With both ends included, transcribe exactly the records below from their first line to the line that contains "Plik Prpgrammers.tsv z".

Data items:

---+---

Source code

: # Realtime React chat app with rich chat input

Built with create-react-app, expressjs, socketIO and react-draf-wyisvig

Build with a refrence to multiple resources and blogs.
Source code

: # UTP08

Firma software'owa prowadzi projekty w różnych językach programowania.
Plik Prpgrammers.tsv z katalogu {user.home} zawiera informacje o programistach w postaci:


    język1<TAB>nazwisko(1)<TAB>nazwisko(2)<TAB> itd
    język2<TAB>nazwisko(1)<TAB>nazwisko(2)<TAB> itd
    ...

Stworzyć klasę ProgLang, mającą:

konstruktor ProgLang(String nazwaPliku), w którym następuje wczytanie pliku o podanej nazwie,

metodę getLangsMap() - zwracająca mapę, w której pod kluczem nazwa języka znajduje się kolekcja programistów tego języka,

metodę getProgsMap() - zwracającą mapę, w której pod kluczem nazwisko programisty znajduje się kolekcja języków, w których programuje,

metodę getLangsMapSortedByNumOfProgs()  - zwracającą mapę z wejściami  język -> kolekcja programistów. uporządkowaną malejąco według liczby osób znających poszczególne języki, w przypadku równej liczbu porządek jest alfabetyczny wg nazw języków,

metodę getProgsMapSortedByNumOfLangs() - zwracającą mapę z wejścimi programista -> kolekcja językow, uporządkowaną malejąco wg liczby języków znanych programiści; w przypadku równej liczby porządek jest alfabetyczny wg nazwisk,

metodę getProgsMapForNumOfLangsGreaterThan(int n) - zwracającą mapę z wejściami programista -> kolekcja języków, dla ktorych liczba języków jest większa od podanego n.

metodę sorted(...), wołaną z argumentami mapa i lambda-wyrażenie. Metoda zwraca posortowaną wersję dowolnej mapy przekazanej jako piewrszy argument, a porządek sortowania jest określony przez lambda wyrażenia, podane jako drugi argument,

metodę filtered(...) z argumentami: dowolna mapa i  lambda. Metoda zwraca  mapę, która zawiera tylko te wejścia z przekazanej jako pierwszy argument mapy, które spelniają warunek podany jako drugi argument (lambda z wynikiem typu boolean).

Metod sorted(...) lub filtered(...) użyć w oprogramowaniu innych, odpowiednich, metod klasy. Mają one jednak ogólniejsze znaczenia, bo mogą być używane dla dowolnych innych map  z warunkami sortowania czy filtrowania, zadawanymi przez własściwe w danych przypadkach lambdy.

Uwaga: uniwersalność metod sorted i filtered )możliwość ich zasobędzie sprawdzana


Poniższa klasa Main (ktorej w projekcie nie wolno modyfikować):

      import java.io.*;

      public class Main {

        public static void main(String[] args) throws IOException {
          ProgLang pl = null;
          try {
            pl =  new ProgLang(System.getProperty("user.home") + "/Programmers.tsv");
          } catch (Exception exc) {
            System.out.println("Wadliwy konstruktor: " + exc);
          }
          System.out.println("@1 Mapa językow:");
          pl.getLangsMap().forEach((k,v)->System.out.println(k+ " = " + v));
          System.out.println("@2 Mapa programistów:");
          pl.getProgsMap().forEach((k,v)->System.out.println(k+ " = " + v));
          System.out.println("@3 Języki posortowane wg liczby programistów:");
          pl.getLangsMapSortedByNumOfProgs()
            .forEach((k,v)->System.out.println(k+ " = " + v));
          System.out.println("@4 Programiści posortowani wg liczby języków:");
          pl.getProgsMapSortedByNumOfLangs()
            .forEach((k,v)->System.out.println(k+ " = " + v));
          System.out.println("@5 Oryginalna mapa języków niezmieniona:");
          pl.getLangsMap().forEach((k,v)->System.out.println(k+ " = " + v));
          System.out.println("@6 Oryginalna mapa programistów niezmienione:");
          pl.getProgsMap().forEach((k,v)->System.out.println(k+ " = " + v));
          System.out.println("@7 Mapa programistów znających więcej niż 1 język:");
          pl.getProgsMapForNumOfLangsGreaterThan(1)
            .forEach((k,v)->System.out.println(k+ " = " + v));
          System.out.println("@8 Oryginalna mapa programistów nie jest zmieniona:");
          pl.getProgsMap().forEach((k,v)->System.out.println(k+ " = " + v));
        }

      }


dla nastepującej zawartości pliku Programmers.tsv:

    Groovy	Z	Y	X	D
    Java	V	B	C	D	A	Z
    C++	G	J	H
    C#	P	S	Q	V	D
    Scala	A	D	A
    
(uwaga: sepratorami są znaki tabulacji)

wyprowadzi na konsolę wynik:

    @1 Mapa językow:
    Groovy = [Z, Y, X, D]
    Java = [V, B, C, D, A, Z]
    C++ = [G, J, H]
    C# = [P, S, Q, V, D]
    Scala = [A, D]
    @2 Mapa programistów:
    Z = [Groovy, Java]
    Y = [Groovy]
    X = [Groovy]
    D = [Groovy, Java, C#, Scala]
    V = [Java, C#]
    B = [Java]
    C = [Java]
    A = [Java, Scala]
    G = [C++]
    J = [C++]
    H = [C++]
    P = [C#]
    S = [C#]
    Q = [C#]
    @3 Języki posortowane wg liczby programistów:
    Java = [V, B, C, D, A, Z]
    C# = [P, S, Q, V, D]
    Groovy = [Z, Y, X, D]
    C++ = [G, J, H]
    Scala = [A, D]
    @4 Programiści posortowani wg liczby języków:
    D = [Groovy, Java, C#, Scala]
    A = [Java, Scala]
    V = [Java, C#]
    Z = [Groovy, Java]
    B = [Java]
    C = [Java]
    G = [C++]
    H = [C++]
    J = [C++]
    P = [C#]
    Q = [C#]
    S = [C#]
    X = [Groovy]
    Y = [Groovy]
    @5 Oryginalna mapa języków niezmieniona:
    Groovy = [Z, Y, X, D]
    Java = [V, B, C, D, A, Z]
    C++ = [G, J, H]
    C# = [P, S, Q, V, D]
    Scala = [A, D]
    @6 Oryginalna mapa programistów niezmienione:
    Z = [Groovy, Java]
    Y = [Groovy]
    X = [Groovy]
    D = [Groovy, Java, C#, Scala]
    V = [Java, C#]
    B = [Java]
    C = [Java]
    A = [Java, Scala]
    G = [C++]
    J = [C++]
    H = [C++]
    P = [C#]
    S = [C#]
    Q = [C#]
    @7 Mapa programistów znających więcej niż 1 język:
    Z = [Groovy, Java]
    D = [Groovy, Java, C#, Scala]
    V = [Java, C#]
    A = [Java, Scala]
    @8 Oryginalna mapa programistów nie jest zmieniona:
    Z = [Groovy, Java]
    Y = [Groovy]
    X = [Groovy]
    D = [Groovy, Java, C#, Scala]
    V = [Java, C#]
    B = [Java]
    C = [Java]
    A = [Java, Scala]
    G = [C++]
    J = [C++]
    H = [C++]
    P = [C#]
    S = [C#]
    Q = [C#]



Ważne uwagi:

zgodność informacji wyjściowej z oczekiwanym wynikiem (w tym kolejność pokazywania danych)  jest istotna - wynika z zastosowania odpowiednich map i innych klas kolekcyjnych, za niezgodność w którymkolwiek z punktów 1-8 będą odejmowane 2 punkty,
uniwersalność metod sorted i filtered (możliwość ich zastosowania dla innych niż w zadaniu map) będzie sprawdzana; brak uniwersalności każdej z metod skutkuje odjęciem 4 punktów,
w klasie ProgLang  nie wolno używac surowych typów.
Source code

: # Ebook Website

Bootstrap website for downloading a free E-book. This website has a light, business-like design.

---+---

• **EXERCISE ANSWER**:
Source code

: # Realtime React chat app with rich chat input

Built with create-react-app, expressjs, socketIO and react-draf-wyisvig

Build with a refrence to multiple resources and blogs.
Source code

: # UTP08

Firma software'owa prowadzi projekty w różnych językach programowania.
Plik Prpgrammers.tsv z katalogu {user.home} zawiera informacje o programistach w postaci:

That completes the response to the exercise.